Studious American high-school senior Katey Miller (played by Britain’s voluptuous Romola Garai, I Capture the Castle), reluctantly comes to Havana with younger sister Susie (Mika Boorem, Riding in Cars with Boys) and their parents. Dad (John Slattery, Mona Lisa Smile) is an executive on the rise with a U.S. multinational firm, and mom (Sela Ward, The Fugitive) is a beautiful corporate wife. Through home movies we learn that the older Millers aren’t as boring as they first seem: They had been famous ballroom dancers until the pressures of raising a young family forced them to take day jobs.
So it’s no surprise that daughter Katey has a strong genetic predisposition to dance like a champion. But nothing Katey’s ever seen in the States has prepared her for the feel-it-in-your-soul excitement of Cuban dancing, and she’s never had any warning about the effects a young Cuban hoofer (Diego Luna, Y Tu Mama Tambien) could have on her heart. Forgetful Mom has failed to inform her that there’s no force on earth that allows a woman to resist the charms of a Latin dancer.
So the rich American blonde and the poor Cuban waiter decide to enter the New Year’s Eve dance contest. In their weeks of rehearsal, they touch one another’s bodies, but they don’t actually take the leap of a real kiss. Scene after scene, they channel all their sexual tension into their erotic dancing, making the audience giddy with anticipation.
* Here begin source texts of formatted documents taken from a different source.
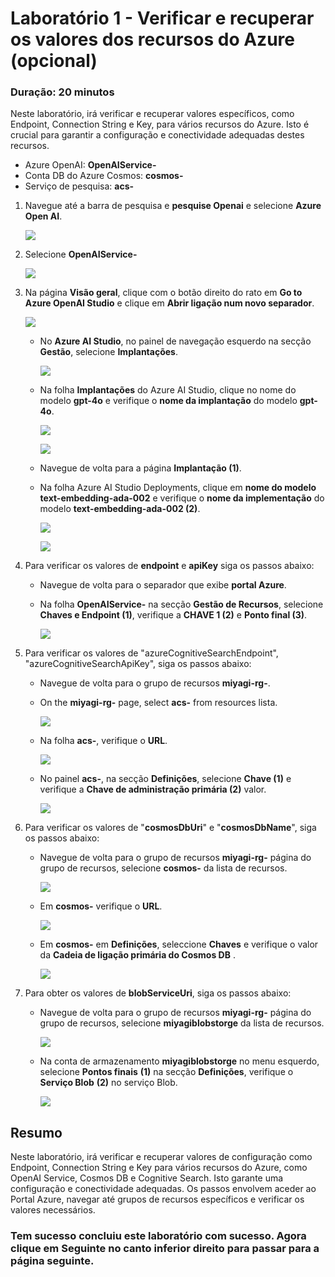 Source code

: # Laboratório 1 - Verificar e recuperar os valores dos recursos do Azure (opcional)

### Duração: 20 minutos

Neste laboratório, irá verificar e recuperar valores específicos, como Endpoint, Connection String e Key, para vários recursos do Azure. Isto é crucial para garantir a configuração e conectividade adequadas destes recursos.

 - Azure OpenAI: **OpenAIService-<inject key="DeploymentID" enableCopy="false"/>**
 - Conta DB do Azure Cosmos: **cosmos-<inject key="DeploymentID" enableCopy="false"/>**
 - Serviço de pesquisa: **acs-<inject key="DeploymentID" enableCopy="false"/>**

1. Navegue até a barra de pesquisa e **pesquise Openai** e selecione **Azure Open AI**.

      ![](../Media/813.png)

1. Selecione **OpenAIService-<inject key="DeploymentID" enableCopy="false"/>**

      ![](../Media/814.png)

1. Na página **Visão geral**, clique com o botão direito do rato em **Go to Azure OpenAI Studio** e clique em **Abrir ligação num novo separador**.

      ![](../Media/815.png)

    - No **Azure AI Studio**, no painel de navegação esquerdo na secção **Gestão**, selecione **Implantações**.

      ![](../Media/816.png)

    - Na folha **Implantações** do Azure AI Studio, clique no nome do modelo **gpt-4o** e verifique o **nome da implantação** do modelo **gpt-4o**.

      ![](../Media/817.png)

      ![](../Media/818.png)

    - Navegue de volta para a página **Implantação (1)**.

    - Na folha Azure AI Studio Deployments, clique em **nome do modelo text-embedding-ada-002** e verifique o **nome da implementação** do modelo **text-embedding-ada-002 (2)**.

      ![](../Media/819.png)

      ![](../Media/820.png)

1. Para verificar os valores de **endpoint** e **apiKey** siga os passos abaixo:

    - Navegue de volta para o separador que exibe **portal Azure**.

    - Na folha **OpenAIService-<inject key="DeploymentID" enableCopy="false"/>** na secção **Gestão de Recursos**, selecione **Chaves e Endpoint (1)**, verifique a **CHAVE 1 (2)** e **Ponto final (3)**.

      ![](../Media/821.png)

1. Para verificar os valores de "azureCognitiveSearchEndpoint", "azureCognitiveSearchApiKey", siga os passos abaixo:

    - Navegue de volta para o grupo de recursos **miyagi-rg-<inject key="DeploymentID" enableCopy="false"/>**.

    - On the **miyagi-rg-<inject key="DeploymentID" enableCopy="false"/>** page, select **acs-<inject key="DeploymentID" enableCopy="false"/>** from resources lista.

      ![](../Media/822.png)

    - Na folha **acs-<inject key="DeploymentID" enableCopy="false"/>**, verifique o **URL**.

      ![](../Media/824.png)

    - No painel **acs-<inject key="DeploymentID" enableCopy="false"/>**, na secção **Definições**, selecione **Chave (1)** e verifique a **Chave de administração primária (2)** valor.

      ![](../Media/825.png)

1. Para verificar os valores de "**cosmosDbUri**" e "**cosmosDbName**", siga os passos abaixo:

    - Navegue de volta para o grupo de recursos **miyagi-rg-<inject key="DeploymentID" enableCopy="false"/>** página do grupo de recursos, selecione **cosmos-<inject key="DeploymentID" enableCopy= "false"/>** da lista de recursos.

      ![](../Media/826.png)

    - Em **cosmos-<inject key="DeploymentID" enableCopy="false"/>** verifique o **URL**.

      ![](../Media/827.png)

    - Em **cosmos-<inject key="DeploymentID" enableCopy="false"/>** em **Definições**, seleccione **Chaves** e verifique o valor da **Cadeia de ligação primária do Cosmos DB** .

      ![](../Media/828.png)

1. Para obter os valores de **blobServiceUri**, siga os passos abaixo:

    - Navegue de volta para o grupo de recursos **miyagi-rg-<inject key="DeploymentID" enableCopy="false"/>** página do grupo de recursos, selecione **miyagiblobstorge<inject key="DeploymentID" enableCopy=" false"/>** da lista de recursos.

      ![](../Media/829.png)

    - Na conta de armazenamento **miyagiblobstorge<inject key="DeploymentID" enableCopy="false"/>** no menu esquerdo, selecione **Pontos finais** **(1)** na secção **Definições**, verifique o **Serviço Blob** **(2)** no serviço Blob.

      ![](../Media/830.png)

## Resumo
Neste laboratório, irá verificar e recuperar valores de configuração como Endpoint, Connection String e Key para vários recursos do Azure, como OpenAI Service, Cosmos DB e Cognitive Search. Isto garante uma configuração e conectividade adequadas. Os passos envolvem aceder ao Portal Azure, navegar até grupos de recursos específicos e verificar os valores necessários.

### Tem sucesso concluiu este laboratório com sucesso. Agora clique em **Seguinte** no canto inferior direito para passar para a página seguinte.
The Cuban revolution, swirling all around them, is ato be major global event; here it’s merely an aside to their romance. All the rebels really do is cut short what should have been the most exciting moment in the film — the culmination of the dance contest.
The 1950s costumes alone are worth the price of admission while Puerto Rico makes a stunning stand-in for Havana. The young stars are adorable, the soundtrack is brilliant and the dancing reminds us how much sexier we all are with a little spice.
Depth and historical perspective are agendas for another movie.